You open the envelope with the knife in the top drawer, and wonder:
- can a story speak truth to the soul if you dare to cut open the paper layers?
- can you unwrap the packages people present to you?
- can you find stories of permanent marking on temporal material?
- can person and place, paper and face, have worth apart from the world?
- can a story hold profound measure when placed against the light of eternity?
In a gentle slice, you see the surface of the story slide to the ground. The envelope escaping the grip of gravity. You wonder if a story can transcend the knives of the world that tear open ‘paper’ truths. You wonder if there are blades that pierce the bloody Truth.

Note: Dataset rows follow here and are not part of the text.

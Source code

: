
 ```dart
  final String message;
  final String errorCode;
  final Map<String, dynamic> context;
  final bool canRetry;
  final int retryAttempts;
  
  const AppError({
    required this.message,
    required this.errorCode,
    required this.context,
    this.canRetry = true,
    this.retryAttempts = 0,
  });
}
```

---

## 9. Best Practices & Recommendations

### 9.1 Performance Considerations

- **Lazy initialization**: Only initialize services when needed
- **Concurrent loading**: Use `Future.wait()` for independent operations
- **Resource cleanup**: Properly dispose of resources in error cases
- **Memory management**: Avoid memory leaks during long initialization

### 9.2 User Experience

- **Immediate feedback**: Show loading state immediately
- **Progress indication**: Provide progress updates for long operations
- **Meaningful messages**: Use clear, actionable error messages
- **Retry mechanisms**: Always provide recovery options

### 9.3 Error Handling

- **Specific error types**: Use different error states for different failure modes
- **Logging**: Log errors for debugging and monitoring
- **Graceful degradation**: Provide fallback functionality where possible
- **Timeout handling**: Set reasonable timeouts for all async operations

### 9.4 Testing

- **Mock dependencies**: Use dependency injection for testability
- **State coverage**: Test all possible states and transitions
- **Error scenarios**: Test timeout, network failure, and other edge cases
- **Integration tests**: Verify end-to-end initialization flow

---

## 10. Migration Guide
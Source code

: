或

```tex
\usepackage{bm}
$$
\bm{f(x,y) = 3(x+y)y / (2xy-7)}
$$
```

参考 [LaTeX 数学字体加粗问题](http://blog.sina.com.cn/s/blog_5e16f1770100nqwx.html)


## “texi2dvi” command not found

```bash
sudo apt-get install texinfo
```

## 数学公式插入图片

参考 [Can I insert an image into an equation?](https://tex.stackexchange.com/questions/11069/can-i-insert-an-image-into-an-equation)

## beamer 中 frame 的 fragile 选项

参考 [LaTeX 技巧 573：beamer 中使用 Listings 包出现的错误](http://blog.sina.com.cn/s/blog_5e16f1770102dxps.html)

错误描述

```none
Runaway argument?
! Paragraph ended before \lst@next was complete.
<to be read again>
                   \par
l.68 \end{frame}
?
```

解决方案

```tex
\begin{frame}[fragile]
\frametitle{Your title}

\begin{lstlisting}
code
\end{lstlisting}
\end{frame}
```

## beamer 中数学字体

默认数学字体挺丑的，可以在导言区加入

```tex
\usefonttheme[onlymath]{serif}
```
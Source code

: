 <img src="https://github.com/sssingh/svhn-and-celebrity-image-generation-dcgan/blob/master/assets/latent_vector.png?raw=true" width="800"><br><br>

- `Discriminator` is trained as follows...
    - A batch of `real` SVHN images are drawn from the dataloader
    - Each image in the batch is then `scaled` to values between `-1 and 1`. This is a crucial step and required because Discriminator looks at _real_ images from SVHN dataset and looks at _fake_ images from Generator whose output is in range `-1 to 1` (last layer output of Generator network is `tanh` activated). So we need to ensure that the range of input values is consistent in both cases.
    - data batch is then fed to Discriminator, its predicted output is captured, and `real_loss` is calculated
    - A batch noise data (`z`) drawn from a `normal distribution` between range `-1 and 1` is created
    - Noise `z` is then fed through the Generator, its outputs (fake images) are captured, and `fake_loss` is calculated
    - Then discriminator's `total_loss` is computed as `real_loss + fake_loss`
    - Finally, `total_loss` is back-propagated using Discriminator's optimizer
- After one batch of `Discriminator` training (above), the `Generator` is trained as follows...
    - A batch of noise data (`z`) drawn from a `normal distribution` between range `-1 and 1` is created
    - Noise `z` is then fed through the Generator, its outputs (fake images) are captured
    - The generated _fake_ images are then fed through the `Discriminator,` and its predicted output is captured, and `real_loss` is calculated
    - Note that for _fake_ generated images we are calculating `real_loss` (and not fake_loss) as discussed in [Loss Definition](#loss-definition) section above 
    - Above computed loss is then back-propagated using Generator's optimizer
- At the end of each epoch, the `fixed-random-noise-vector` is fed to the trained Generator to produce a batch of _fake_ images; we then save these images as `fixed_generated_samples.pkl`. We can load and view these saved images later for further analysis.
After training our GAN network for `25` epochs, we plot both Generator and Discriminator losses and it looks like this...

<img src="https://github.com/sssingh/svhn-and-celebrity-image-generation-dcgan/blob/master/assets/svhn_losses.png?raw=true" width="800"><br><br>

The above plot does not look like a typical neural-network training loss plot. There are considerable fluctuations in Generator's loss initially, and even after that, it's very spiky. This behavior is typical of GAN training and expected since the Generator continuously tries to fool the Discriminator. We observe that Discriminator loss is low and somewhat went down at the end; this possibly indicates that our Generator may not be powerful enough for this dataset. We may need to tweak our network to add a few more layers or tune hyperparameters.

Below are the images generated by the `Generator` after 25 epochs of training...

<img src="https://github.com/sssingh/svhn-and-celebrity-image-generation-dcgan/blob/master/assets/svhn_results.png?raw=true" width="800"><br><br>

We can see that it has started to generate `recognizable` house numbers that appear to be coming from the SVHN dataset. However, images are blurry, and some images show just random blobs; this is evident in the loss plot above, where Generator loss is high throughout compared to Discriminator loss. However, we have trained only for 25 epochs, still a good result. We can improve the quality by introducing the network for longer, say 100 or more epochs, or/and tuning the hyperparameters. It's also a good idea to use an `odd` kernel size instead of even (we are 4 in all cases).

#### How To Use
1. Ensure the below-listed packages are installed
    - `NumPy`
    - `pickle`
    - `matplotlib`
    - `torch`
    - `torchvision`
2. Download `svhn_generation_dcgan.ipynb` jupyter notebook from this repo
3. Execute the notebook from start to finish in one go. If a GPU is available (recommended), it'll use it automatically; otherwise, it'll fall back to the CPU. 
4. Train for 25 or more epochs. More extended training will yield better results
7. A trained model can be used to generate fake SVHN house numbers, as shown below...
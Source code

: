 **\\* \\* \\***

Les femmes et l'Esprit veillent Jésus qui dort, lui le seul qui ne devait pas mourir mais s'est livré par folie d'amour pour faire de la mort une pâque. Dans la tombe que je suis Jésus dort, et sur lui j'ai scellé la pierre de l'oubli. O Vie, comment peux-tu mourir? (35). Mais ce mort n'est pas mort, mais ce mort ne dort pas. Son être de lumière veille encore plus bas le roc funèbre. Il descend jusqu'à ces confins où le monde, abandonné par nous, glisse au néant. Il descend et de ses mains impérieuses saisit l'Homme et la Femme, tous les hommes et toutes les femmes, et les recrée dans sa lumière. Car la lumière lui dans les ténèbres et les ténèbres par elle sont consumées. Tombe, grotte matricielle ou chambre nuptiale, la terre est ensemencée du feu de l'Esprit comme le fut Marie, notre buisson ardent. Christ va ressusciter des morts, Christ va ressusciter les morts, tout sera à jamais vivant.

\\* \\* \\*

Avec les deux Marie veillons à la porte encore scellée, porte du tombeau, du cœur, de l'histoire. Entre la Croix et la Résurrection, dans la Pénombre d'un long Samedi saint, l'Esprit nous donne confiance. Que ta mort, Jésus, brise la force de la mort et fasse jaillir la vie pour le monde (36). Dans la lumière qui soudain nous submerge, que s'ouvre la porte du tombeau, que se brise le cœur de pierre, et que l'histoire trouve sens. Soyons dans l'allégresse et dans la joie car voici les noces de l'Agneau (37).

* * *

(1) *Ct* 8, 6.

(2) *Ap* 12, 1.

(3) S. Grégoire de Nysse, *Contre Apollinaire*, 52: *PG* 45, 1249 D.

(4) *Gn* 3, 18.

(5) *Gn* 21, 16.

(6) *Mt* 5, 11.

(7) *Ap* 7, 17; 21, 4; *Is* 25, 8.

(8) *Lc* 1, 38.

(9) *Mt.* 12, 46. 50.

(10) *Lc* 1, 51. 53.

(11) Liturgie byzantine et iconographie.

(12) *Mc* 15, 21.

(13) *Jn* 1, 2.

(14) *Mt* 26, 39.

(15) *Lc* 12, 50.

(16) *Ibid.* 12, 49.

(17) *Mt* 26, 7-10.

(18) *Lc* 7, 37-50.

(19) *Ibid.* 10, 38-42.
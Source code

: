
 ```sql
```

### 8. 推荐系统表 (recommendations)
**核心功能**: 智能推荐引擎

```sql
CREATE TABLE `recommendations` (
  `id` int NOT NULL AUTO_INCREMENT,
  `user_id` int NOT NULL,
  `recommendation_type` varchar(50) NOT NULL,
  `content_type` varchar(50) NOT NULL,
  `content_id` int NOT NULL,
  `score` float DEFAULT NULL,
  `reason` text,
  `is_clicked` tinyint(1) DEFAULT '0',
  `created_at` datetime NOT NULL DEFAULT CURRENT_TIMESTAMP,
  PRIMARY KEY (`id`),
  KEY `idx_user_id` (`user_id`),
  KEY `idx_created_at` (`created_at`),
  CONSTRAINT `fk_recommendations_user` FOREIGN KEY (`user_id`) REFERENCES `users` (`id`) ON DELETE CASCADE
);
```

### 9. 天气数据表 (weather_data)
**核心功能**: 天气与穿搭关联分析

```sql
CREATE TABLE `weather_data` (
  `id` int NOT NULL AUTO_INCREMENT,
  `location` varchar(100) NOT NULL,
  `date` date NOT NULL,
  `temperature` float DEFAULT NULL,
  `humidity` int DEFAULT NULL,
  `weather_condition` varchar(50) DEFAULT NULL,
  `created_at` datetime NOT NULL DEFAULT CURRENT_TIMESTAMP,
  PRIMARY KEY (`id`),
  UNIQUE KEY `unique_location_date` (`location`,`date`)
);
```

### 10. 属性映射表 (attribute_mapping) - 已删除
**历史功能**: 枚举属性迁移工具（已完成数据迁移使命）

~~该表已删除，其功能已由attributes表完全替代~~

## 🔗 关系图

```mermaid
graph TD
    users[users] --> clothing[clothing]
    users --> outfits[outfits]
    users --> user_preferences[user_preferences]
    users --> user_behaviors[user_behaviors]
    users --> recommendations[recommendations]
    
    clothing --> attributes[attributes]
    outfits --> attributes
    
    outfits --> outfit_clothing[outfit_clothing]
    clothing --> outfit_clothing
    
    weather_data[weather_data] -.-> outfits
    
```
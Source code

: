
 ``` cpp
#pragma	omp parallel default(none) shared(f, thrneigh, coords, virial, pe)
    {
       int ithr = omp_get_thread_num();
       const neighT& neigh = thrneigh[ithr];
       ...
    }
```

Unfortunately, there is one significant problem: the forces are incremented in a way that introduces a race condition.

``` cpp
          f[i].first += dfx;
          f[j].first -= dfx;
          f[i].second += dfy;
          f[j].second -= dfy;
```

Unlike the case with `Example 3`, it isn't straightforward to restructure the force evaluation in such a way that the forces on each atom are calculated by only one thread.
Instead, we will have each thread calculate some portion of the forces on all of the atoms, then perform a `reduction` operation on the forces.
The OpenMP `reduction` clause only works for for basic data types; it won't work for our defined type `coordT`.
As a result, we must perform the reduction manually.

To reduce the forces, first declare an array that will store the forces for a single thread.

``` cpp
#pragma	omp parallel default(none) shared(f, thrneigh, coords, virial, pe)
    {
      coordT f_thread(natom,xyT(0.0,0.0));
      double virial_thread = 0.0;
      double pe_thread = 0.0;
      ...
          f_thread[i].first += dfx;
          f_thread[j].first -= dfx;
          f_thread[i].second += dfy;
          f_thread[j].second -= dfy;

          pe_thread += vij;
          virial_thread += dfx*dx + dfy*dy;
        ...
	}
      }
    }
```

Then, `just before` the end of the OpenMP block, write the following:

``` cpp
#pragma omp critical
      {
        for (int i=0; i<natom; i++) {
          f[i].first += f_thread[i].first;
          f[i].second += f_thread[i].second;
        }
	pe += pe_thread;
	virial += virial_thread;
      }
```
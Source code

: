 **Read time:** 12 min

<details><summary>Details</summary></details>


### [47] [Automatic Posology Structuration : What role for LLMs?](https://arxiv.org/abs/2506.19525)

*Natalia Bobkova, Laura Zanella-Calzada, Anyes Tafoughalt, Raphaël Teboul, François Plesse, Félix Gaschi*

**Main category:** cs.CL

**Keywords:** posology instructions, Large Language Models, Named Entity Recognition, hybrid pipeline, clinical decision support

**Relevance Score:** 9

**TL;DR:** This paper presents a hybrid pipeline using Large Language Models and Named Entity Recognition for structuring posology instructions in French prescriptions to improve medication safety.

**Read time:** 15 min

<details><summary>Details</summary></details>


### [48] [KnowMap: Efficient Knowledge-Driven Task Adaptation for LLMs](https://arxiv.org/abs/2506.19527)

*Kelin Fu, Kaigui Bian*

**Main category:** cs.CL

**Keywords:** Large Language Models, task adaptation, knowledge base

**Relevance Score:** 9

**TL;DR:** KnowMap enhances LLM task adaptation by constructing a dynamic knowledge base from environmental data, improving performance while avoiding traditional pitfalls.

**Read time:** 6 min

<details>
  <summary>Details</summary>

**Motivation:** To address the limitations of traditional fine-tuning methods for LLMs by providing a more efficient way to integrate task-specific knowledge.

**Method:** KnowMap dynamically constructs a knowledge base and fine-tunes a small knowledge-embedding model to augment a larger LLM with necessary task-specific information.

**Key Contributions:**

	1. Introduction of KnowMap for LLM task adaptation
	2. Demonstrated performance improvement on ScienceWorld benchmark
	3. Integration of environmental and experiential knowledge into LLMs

See, the knives of the world take a slice at the stories of worth. How might we know if the paper cut is worse, worse than a surface wound? Perhaps the paper stories of our lives can bear nail holes that stab near the heart of truth. Perhaps that is why, when stories are uncovered, exposed, truthfully -and- vulnerably revealed, they hit hard… a nail to the heart.
…
Look: in your hands is a transportable testimony.
…
As the fingers fold around the fragile pieces of the story, you hold the weight of the words against your worth. This. This is your story of stone, engraved with emotion, established for eternity. The paper of your present won’t wait until the ink of the indecipherable future sinks in. The eternal encounter is here.
The temporary tests carve the tangible testimony and the thank you at the end of your story can be told now, before the tale is complete.
Thank you for the tests.
Thank you for the knife.
Thank you for sending a blade to the mess.
Thank you for the beauty in the story.
…
This is your story. The trash turned truths. The letter of your life.
…
Will you share your story?
Sealed with approval from the Author of Life.
Labelled with identity in Christ.
Named in authority, by the knife of another’s life.
A test turned victory, free to be released.
May our transportable testimonies touch lives, break divides, and glorify Christ.